Politicians, pundits, and political philosophers alike have debated for centuries (if not millennia) the difference between a “democratic” and a “republican” forms of government.
While many Americans would be hard-pressed to identify any meaningful conceptual differences between these terms, it is interesting to see whether there is a partisan pattern that influences preferences on this question. As Professor Adam Brown wrote in 2011: “Let’s face it: For some, this is just a matter of partisan cheerleading. Some (not all) Republicans want to call this a republic just because that sounds like ‘Republican,’ and some (not all) Democrats want to call this a democracy just because that sounds like ‘Democrat.'”
Is this the case? Do Republicans really prefer the term “republic” and do Democrats really prefer the term “democracy”?

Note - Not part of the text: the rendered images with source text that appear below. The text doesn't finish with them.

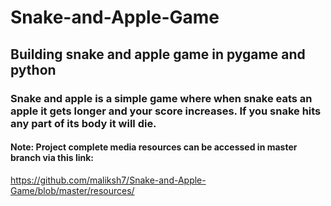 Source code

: # Snake-and-Apple-Game

## Building snake and apple game in pygame and python

### Snake and apple is a simple game where when snake eats an apple it gets longer and your score increases. If you snake hits any part of its body it will die.

#### Note: Project complete media resources can be accessed in master branch via this link:
https://github.com/maliksh7/Snake-and-Apple-Game/blob/master/resources/
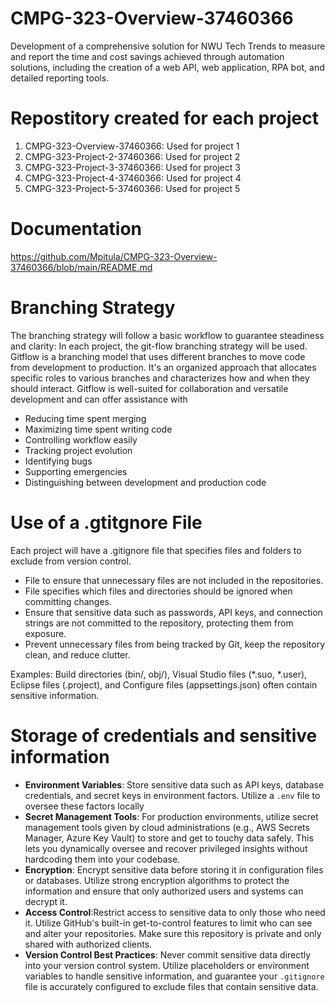 # CMPG-323-Overview-37460366
Development of a comprehensive solution for NWU Tech Trends to measure and report the time and cost savings achieved through automation solutions, including the creation of a web API, web application, RPA bot, and detailed reporting tools.
# Repostitory created for each project 
1. CMPG-323-Overview-37460366: Used for project 1
2. CMPG-323-Project-2-37460366: Used for project 2
3. CMPG-323-Project-3-37460366: Used for project 3
4. CMPG-323-Project-4-37460366: Used for project 4
5. CMPG-323-Project-5-37460366: Used for project 5
# Documentation
https://github.com/Mpitula/CMPG-323-Overview-37460366/blob/main/README.md
# Branching Strategy
The branching strategy will follow a basic workflow to guarantee steadiness and clarity:
In each project, the git-flow branching strategy will be used. Gitflow is a branching model that uses different branches to move code from development to production. It's an organized approach that allocates specific roles to various branches and characterizes how and when they should interact. Gitflow is well-suited for collaboration and versatile development and can offer assistance with
+ Reducing time spent merging
+ Maximizing time spent writing code
+ Controlling workflow easily
+ Tracking project evolution
+ Identifying bugs
+ Supporting emergencies
+ Distinguishing between development and production code
# Use of a .gtitgnore File
Each project will have a .gitignore file that specifies files and folders to exclude from version control.
+ File to ensure that unnecessary files are not included in the repositories.
+ File specifies which files and directories should be ignored when committing changes.
+ Ensure that sensitive data such as passwords, API keys, and connection strings are not committed to the repository, protecting them from exposure.
+ Prevent unnecessary files from being tracked by Git, keep the repository clean, and reduce clutter.

Examples:
Build directories (bin/, obj/), Visual Studio files (*.suo, *.user), Eclipse files (.project), and Configure files (appsettings.json) often contain sensitive information.
# Storage of credentials and sensitive information 
+ **Environment Variables**: Store sensitive data such as API keys, database credentials, and secret keys in environment factors. Utilize a `.env` file to oversee these factors locally
+ **Secret Management Tools**: For production environments, utilize secret management tools given by cloud administrations (e.g., AWS Secrets Manager, Azure Key Vault) to store and get to touchy data safely. This lets you dynamically oversee and recover privileged insights without hardcoding them into your codebase.
+ **Encryption**: Encrypt sensitive data before storing it in configuration files or databases. Utilize strong encryption algorithms to protect the information and ensure that only authorized users and systems can decrypt it.
+ **Access Control**:Restrict access to sensitive data to only those who need it. Utilize GitHub's built-in get-to-control features to limit who can see and alter your repositories. Make sure this repository is private and only shared with authorized clients.
+ **Version Control Best Practices**: Never commit sensitive data directly into your version control system. Utilize placeholders or environment variables to handle sensitive information, and guarantee your `.gitignore` file is accurately configured to exclude files that contain sensitive data.


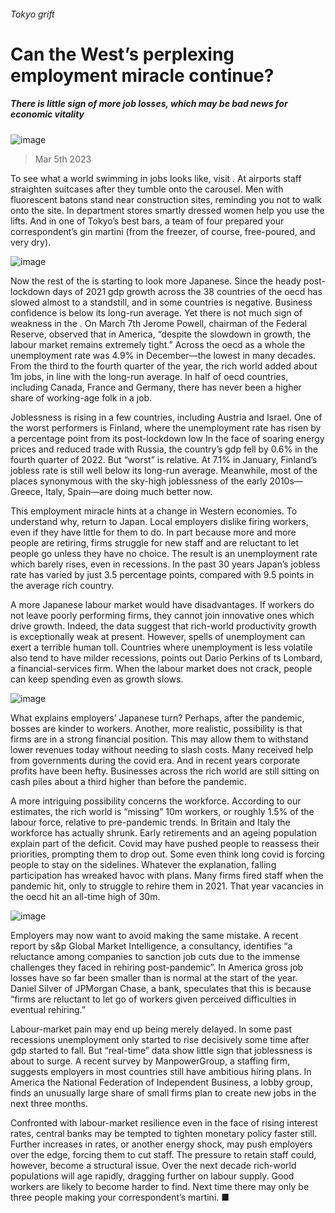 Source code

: ###### Tokyo grift
# Can the West’s perplexing employment miracle continue? 
##### There is little sign of more job losses, which may be bad news for economic vitality 
![image](images/20230311_FND001.jpg) 
> Mar 5th 2023 
To see what a world swimming in jobs looks like, visit . At airports staff straighten suitcases after they tumble onto the carousel. Men with fluorescent batons stand near construction sites, reminding you not to walk onto the site. In department stores smartly dressed women help you use the lifts. And in one of Tokyo’s best bars, a team of four prepared your correspondent’s gin martini (from the freezer, of course, free-poured, and very dry). 
![image](images/20230311_FNC213.png) 

Now the rest of the  is starting to look more Japanese. Since the heady post-lockdown days of 2021 gdp growth across the 38 countries of the oecd has slowed almost to a standstill, and in some countries is negative. Business confidence is below its long-run average. Yet there is not much sign of weakness in the . On March 7th Jerome Powell, chairman of the Federal Reserve, observed that in America, “despite the slowdown in growth, the labour market remains extremely tight.” Across the oecd as a whole the unemployment rate was 4.9% in December—the lowest in many decades. From the third to the fourth quarter of the year, the rich world added about 1m jobs, in line with the long-run average. In half of oecd countries, including Canada, France and Germany, there has never been a higher share of working-age folk in a job. 
Joblessness is rising in a few countries, including Austria and Israel. One of the worst performers is Finland, where the unemployment rate has risen by a percentage point from its post-lockdown low In the face of soaring energy prices and reduced trade with Russia, the country’s gdp fell by 0.6% in the fourth quarter of 2022. But “worst” is relative. At 7.1% in January, Finland’s jobless rate is still well below its long-run average. Meanwhile, most of the places synonymous with the sky-high joblessness of the early 2010s—Greece, Italy, Spain—are doing much better now. 
This employment miracle hints at a change in Western economies. To understand why, return to Japan. Local employers dislike firing workers, even if they have little for them to do. In part because more and more people are retiring, firms struggle for new staff and are reluctant to let people go unless they have no choice. The result is an unemployment rate which barely rises, even in recessions. In the past 30 years Japan’s jobless rate has varied by just 3.5 percentage points, compared with 9.5 points in the average rich country. 
A more Japanese labour market would have disadvantages. If workers do not leave poorly performing firms, they cannot join innovative ones which drive growth. Indeed, the data suggest that rich-world productivity growth is exceptionally weak at present. However, spells of unemployment can exert a terrible human toll. Countries where unemployment is less volatile also tend to have milder recessions, points out Dario Perkins of ts Lombard, a financial-services firm. When the labour market does not crack, people can keep spending even as growth slows. 
![image](images/20230311_FNC214.png) 

What explains employers’ Japanese turn? Perhaps, after the pandemic, bosses are kinder to workers. Another, more realistic, possibility is that firms are in a strong financial position. This may allow them to withstand lower revenues today without needing to slash costs. Many received help from governments during the covid era. And in recent years corporate profits have been hefty. Businesses across the rich world are still sitting on cash piles about a third higher than before the pandemic.
A more intriguing possibility concerns the workforce. According to our estimates, the rich world is “missing” 10m workers, or roughly 1.5% of the labour force, relative to pre-pandemic trends. In Britain and Italy the workforce has actually shrunk. Early retirements and an ageing population explain part of the deficit. Covid may have pushed people to reassess their priorities, prompting them to drop out. Some even think long covid is forcing people to stay on the sidelines. Whatever the explanation, falling participation has wreaked havoc with plans. Many firms fired staff when the pandemic hit, only to struggle to rehire them in 2021. That year vacancies in the oecd hit an all-time high of 30m.
![image](images/20230311_FNC215.png) 

Employers may now want to avoid making the same mistake. A recent report by s&amp;p Global Market Intelligence, a consultancy, identifies “a reluctance among companies to sanction job cuts due to the immense challenges they faced in rehiring post-pandemic”. In America gross job losses have so far been smaller than is normal at the start of the year. Daniel Silver of JPMorgan Chase, a bank, speculates that this is because “firms are reluctant to let go of workers given perceived difficulties in eventual rehiring.” 
Labour-market pain may end up being merely delayed. In some past recessions unemployment only started to rise decisively some time after gdp started to fall. But “real-time” data show little sign that joblessness is about to surge. A recent survey by ManpowerGroup, a staffing firm, suggests employers in most countries still have ambitious hiring plans. In America the National Federation of Independent Business, a lobby group, finds an unusually large share of small firms plan to create new jobs in the next three months. 
Confronted with labour-market resilience even in the face of rising interest rates, central banks may be tempted to tighten monetary policy faster still. Further increases in rates, or another energy shock, may push employers over the edge, forcing them to cut staff. The pressure to retain staff could, however, become a structural issue. Over the next decade rich-world populations will age rapidly, dragging further on labour supply. Good workers are likely to become harder to find. Next time there may only be three people making your correspondent’s martini. ■

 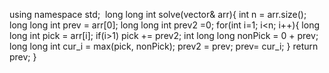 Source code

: using namespace std;
​
long long int solve(vector<int>& arr){
int n = arr.size();
long long int prev = arr[0];
long long int prev2 =0;
for(int i=1; i<n; i++){
long long int pick = arr[i];
if(i>1)
pick += prev2;
int long long nonPick = 0 + prev;
long long int cur_i = max(pick, nonPick);
prev2 = prev;
prev= cur_i;
}
return prev;
}
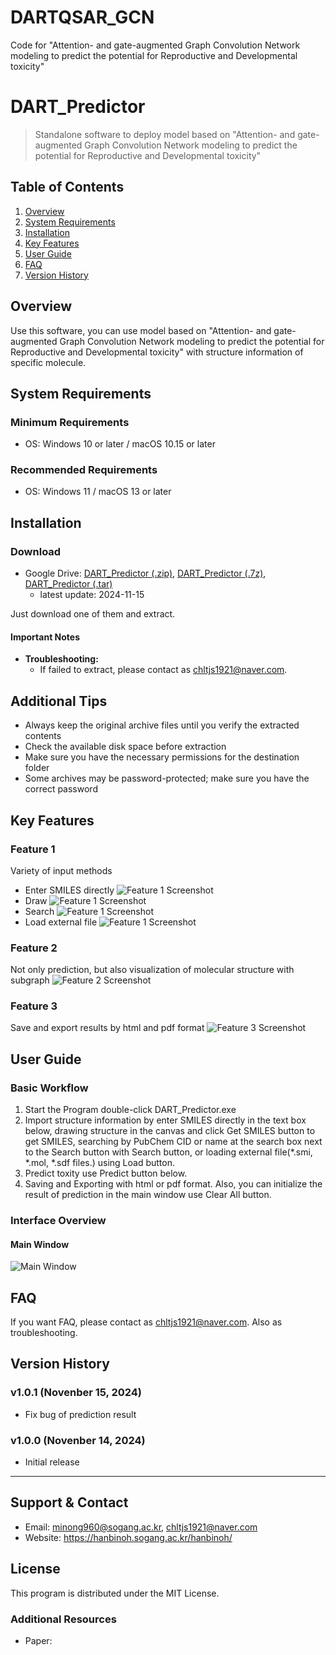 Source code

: # DARTQSAR_GCN
Code for "Attention- and gate-augmented Graph Convolution Network modeling to predict the potential for Reproductive and Developmental toxicity"

# DART_Predictor
> Standalone software to deploy model based on "Attention- and gate-augmented Graph Convolution Network modeling to predict the potential for Reproductive and Developmental toxicity"

## Table of Contents
1. [Overview](#overview)
2. [System Requirements](#system-requirements)
3. [Installation](#installation)
4. [Key Features](#key-features)
5. [User Guide](#user-guide)
6. [FAQ](#faq)
7. [Version History](#version-history)

## Overview
Use this software, you can use model based on "Attention- and gate-augmented Graph Convolution Network modeling to predict the potential for Reproductive and Developmental toxicity" with structure information of specific molecule.

## System Requirements

### Minimum Requirements
- OS: Windows 10 or later / macOS 10.15 or later

### Recommended Requirements
- OS: Windows 11 / macOS 13 or later

## Installation

### Download
- Google Drive: [DART_Predictor (.zip)](https://drive.google.com/file/d/12kqVRL00MsWnz7hDY4EE3VmQ6GD_9Hst/view?usp=sharing), [DART_Predictor (.7z)](https://drive.google.com/file/d/1IO8XKEdJQXimOWB3ZSSHhMklOypkkPuy/view?usp=sharing), [DART_Predictor (.tar)](https://drive.google.com/file/d/1SZv8i-wUp-LePGpm2255cTBDkyC0sfor/view?usp=sharing)
  - latest update: 2024-11-15
 
Just download one of them and extract.

#### Important Notes

- **Troubleshooting:**
  - If failed to extract, please contact as chltjs1921@naver.com.

## Additional Tips

- Always keep the original archive files until you verify the extracted contents
- Check the available disk space before extraction
- Make sure you have the necessary permissions for the destination folder
- Some archives may be password-protected; make sure you have the correct password

## Key Features
### Feature 1
Variety of input methods
  - Enter SMILES directly
  ![Feature 1 Screenshot](Feature_1_direct.png)
  - Draw
  ![Feature 1 Screenshot](Feature_1_draw.png)
  - Search
  ![Feature 1 Screenshot](Feature_1_search.png)
  - Load external file
  ![Feature 1 Screenshot](Feature_1_load.png)

### Feature 2
Not only prediction, but also visualization of molecular structure with subgraph
![Feature 2 Screenshot](Feature_2.png)

### Feature 3
Save and export results by html and pdf format
![Feature 3 Screenshot](Feature_3.png)

## User Guide
### Basic Workflow
1. Start the Program double-click DART_Predictor.exe
2. Import structure information by enter SMILES directly in the text box below, drawing structure in the canvas and click Get SMILES button to get SMILES, searching by PubChem CID or name at the search box next to the Search button with Search button, or loading external file(*.smi, *.mol, *.sdf files.) using Load button.
3. Predict toxity use Predict button below.
4. Saving and Exporting with html or pdf format. Also, you can initialize the result of prediction in the main window use Clear All button.


### Interface Overview
#### Main Window
![Main Window](Main_window.png)


## FAQ
If you want FAQ, please contact as chltjs1921@naver.com. Also as troubleshooting.

## Version History

### v1.0.1 (Novenber 15, 2024)
- Fix bug of prediction result

### v1.0.0 (Novenber 14, 2024)
- Initial release

---
## Support & Contact
- Email: minong960@sogang.ac.kr, chltjs1921@naver.com
- Website: https://hanbinoh.sogang.ac.kr/hanbinoh/

## License
This program is distributed under the MIT License.

### Additional Resources
- Paper:
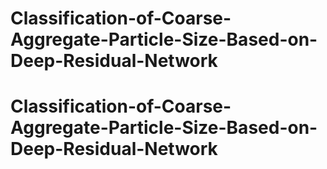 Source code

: # Classification-of-Coarse-Aggregate-Particle-Size-Based-on-Deep-Residual-Network
# Classification-of-Coarse-Aggregate-Particle-Size-Based-on-Deep-Residual-Network
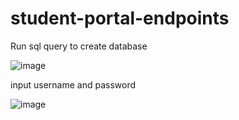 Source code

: # student-portal-endpoints

Run sql query to create database

![image](https://user-images.githubusercontent.com/120351262/213960828-da456d17-7e80-407a-a63b-35dd3ab5e4d9.png)

input username and password

![image](https://user-images.githubusercontent.com/120351262/213960864-b0da2b47-08b5-4b7e-a7be-735ecb8eb3a2.png)

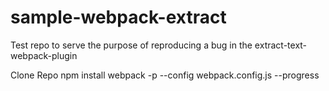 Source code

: # sample-webpack-extract
Test repo to serve the purpose of reproducing a bug in the extract-text-webpack-plugin

Clone Repo
npm install
webpack -p --config webpack.config.js --progress
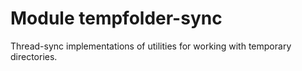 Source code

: # Module tempfolder-sync

Thread-sync implementations of utilities for working with temporary directories.
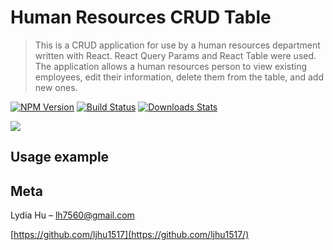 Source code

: # Human Resources CRUD Table
> This is a CRUD application for use by a human resources department written with React. React Query Params and React Table were used. The application allows a human resources person to view existing employees, edit their information, delete them from the table, and add new ones. 

[![NPM Version][npm-image]][npm-url]
[![Build Status][travis-image]][travis-url]
[![Downloads Stats][npm-downloads]][npm-url]

![](header.png)

## Usage example

## Meta

Lydia Hu  – lh7560@gmail.com

[https://github.com/ljhu1517](https://github.com/ljhu1517/)

<!-- Markdown link & img dfn's -->
[npm-image]: https://img.shields.io/npm/v/datadog-metrics.svg?style=flat-square
[npm-url]: https://npmjs.org/package/datadog-metrics
[npm-downloads]: https://img.shields.io/npm/dm/datadog-metrics.svg?style=flat-square
[travis-image]: https://img.shields.io/travis/dbader/node-datadog-metrics/master.svg?style=flat-square
[travis-url]: https://travis-ci.org/dbader/node-datadog-metrics
[wiki]: https://github.com/yourname/yourproject/wiki
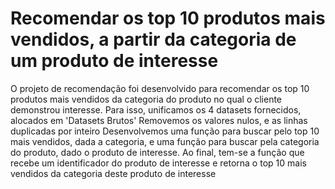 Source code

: # Recomendar os top 10 produtos mais vendidos, a partir da categoria de um produto de interesse
O projeto de recomendação foi desenvolvido para recomendar os top 10 produtos mais vendidos da categoria do produto no qual o cliente demonstrou interesse.
Para isso, unificamos os 4 datasets fornecidos, alocados em 'Datasets Brutos'
Removemos os valores nulos, e as linhas duplicadas por inteiro
Desenvolvemos uma função para buscar pelo top 10 mais vendidos, dada a categoria, e uma função para buscar pela categoria do produto, dado o produto de interesse.
Ao final, tem-se a função que recebe um identificador do produto de interesse e retorna o top 10 mais vendidos da categoria deste produto de interesse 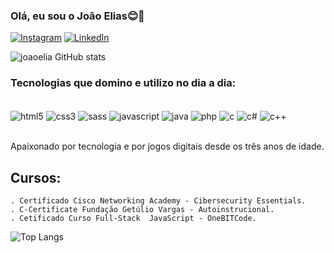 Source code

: 
### Olá, eu sou o João Elias😊👋

[![Instagram](https://img.shields.io/badge/Instagram-E4405F?style=for-the-badge&logo=instagram&logoColor=white)](https://www.instagram.com/_eliasjf/)
[![LinkedIn](https://img.shields.io/badge/LinkedIn-0077B5?style=for-the-badge&logo=linkedin&logoColor=white)](https://www.linkedin.com/in/joão-elias-a74a92265/?locale=pt_BR)

![joaoelia GitHub stats](https://github-readme-stats.vercel.app/api?username=joaoelia&show_icons=true&theme=dracula)

### Tecnologias que domino e utilizo no dia a dia:

<div style="display: inline_block"><br/>
    <img align="center" alt="html5" src="https://img.shields.io/badge/HTML5-E34F26?style=for-the-badge&logo=html5&logoColor=white" />
    <img align="center" alt="css3" src="https://img.shields.io/badge/CSS3-1572B6?style=for-the-badge&logo=css3&logoColor=white" />
    <img align="center" alt="sass" src="https://img.shields.io/badge/Sass-CC6699?style=for-the-badge&logo=sass&logoColor=white" />
    <img align="center" alt="javascript" src="https://img.shields.io/badge/JavaScript-F7DF1E?style=for-the-badge&logo=javascript&logoColor=black" />
    <img align="center" alt="java" src="https://img.shields.io/badge/Java-ED8B00?style=for-the-badge&logo=openjdk&logoColor=white" />
    <img align="center" alt="php" src="https://img.shields.io/badge/PHP-777BB4?style=for-the-badge&logo=php&logoColor=white" />
    <img align="center" alt="c" src="https://img.shields.io/badge/C-00599C?style=for-the-badge&logo=c&logoColor=white" />
    <img align="center" alt="c#" src="https://img.shields.io/badge/C%23-239120?style=for-the-badge&logo=c-sharp&logoColor=white" />
    <img align="center" alt="c++" src="https://img.shields.io/badge/C%2B%2B-00599C?style=for-the-badge&logo=c%2B%2B&logoColor=white" />

</div><br/>

 Apaixonado por tecnologia e por jogos digitais desde os três anos de idade.

 ## Cursos:

    . Certificado Cisco Networking Academy - Cibersecurity Essentials.
    . C-Certificate Fundação Getúlio Vargas - Autoinstrucional.
    . Cetificado Curso Full-Stack  JavaScript - OneBITCode.

![Top Langs](https://github-readme-stats.vercel.app/api/top-langs/?username=joaoelia&hide_progress=true)



  
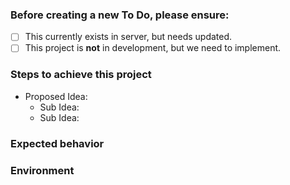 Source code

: 

<!-- Welcome to the To Do List! -->

### Before creating a new To Do, please ensure:
- [ ] This currently exists in server, but needs updated.
- [ ] This project is **not** in development, but we need to implement.

### Steps to achieve this project

- Proposed Idea: <!--Main Idea to implement-->
  - Sub Idea: <!--Details on how to achieve project-->
  - Sub Idea: <!--Details on how to achieve project-->

### Expected behavior
<!-- Tell us what should happen -->


### Environment
<!-- Where will this project be located in correlation to map. -->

To investigate this question, the Fall 2015 “Colonel’s Canvass Survey,” a nationally-representative telephone survey administered by researchers at Centre College, asked respondents the following question: “Even though there are elements of each, some people say that America’s system of government should be more like a democracy while others say that it should be more like a republic. What do you think? On a scale of 1-10, 1 being ‘pure democracy’ and 10 being ‘pure republic,’ what should our system of government be more like?” (If the respondents asked for definitions of those words, the interviewer responded with “whatever those words mean to you.”)
Survey respondents gave answers on every point in the scale, with a plurality (22.7%) indicating a “5,” 14.5% indicating a “1” (pure democracy), and 11.2% indicating a “10” (pure republic). The numerical average of responses was 5.02.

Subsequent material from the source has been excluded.